The Maharashtra State Road Transport Corporation (MSRTC), also known as the ‘Lal Pari,’ is encountering a new financial challenge due to a recent increase in fuel costs. Maharashtra Transport Minister and MSRTC Chairman, Pratap Sarnaik, suggested that the corporation might need to raise ticket prices to offset an expected yearly burden of around Rs 125 crore.
Following the central government’s hike in petrol and diesel prices by Rs 3 per liter, Minister Sarnaik highlighted the immediate and severe impact on MSRTC, which operates extensively with 251 depots and consumes about 11 lakh liters of diesel daily. This price adjustment is estimated to result in additional daily expenses amounting to several lakhs, leading to an annual burden of approximately Rs 124 to Rs 125 crore.

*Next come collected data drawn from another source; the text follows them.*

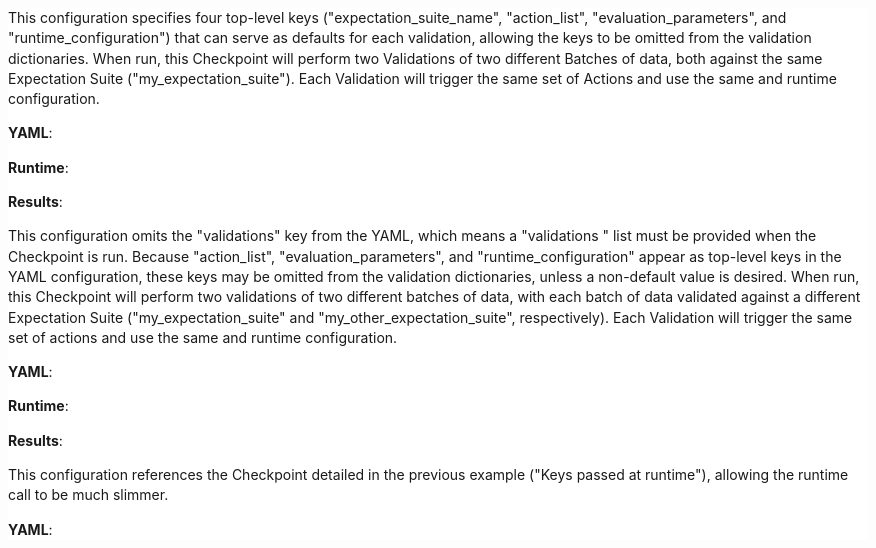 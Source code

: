 </TabItem>
<TabItem value="tab1">
This configuration specifies four top-level keys ("expectation_suite_name", "action_list", "evaluation_parameters", and "runtime_configuration") that can serve as defaults for each validation, allowing the keys to be omitted from the validation dictionaries. When run, this Checkpoint will perform two Validations of two different Batches of data, both against the same Expectation Suite ("my_expectation_suite"). Each Validation will trigger the same set of Actions and use the same <TechnicalTag relative="../" tag="evaluation_parameter" text="Evaluation Parameters" /> and runtime configuration.

**YAML**:

```yaml name="tests/integration/docusaurus/reference/core_concepts/checkpoints_and_actions.py nesting_with_defaults just the yaml"
```

**Runtime**:

```python name="tests/integration/docusaurus/reference/core_concepts/checkpoints_and_actions.py run_checkpoint_2"
```

**Results**:

```python name="tests/integration/docusaurus/reference/core_concepts/checkpoints_and_actions.py validation_results_suites_data_assets"
```

```console name="tests/integration/docusaurus/reference/core_concepts/checkpoints_and_actions.py documentation_results just the text"
```

</TabItem>
<TabItem value="tab2">
This configuration omits the "validations" key from the YAML, which means a "validations " list must be provided when the Checkpoint is run. Because "action_list", "evaluation_parameters", and "runtime_configuration" appear as top-level keys in the YAML configuration, these keys may be omitted from the validation dictionaries, unless a non-default value is desired. When run, this Checkpoint will perform two validations of two different batches of data, with each batch of data validated against a different Expectation Suite ("my_expectation_suite" and "my_other_expectation_suite", respectively). Each Validation will trigger the same set of actions and use the same <TechnicalTag relative="../" tag="evaluation_parameter" text="Evaluation Parameters" /> and runtime configuration.

**YAML**:

```yaml name="tests/integration/docusaurus/reference/core_concepts/checkpoints_and_actions.py keys_passed_at_runtime just the yaml"
```

**Runtime**:

```python name="tests/integration/docusaurus/reference/core_concepts/checkpoints_and_actions.py run_checkpoint_3"
```

**Results**:

```python name="tests/integration/docusaurus/reference/core_concepts/checkpoints_and_actions.py validation_results_suites_data_assets_2"
```

```console name="tests/integration/docusaurus/reference/core_concepts/checkpoints_and_actions.py documentation_results_2 just the text"
```

</TabItem>
<TabItem value="tab3">
This configuration references the Checkpoint detailed in the previous example ("Keys passed at runtime"), allowing the runtime call to be much slimmer.

**YAML**:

Minister Sarnaik emphasized the challenges faced by the state government in managing operational costs directly affected by the rise in fuel prices. While no fare increase has been implemented yet, he acknowledged the possibility of such a step in the future due to the corporation’s inability to sustain substantial losses indefinitely.
To address the financial strain, MSRTC is exploring various measures to enhance non-ticket revenue, including establishing over 100 multi-modal fuel stations and accelerating the transition to electric buses. Additionally, plans are in place to generate income through advertisements on buses and at stands, aiming to earn over Rs 250 crore in the next five years.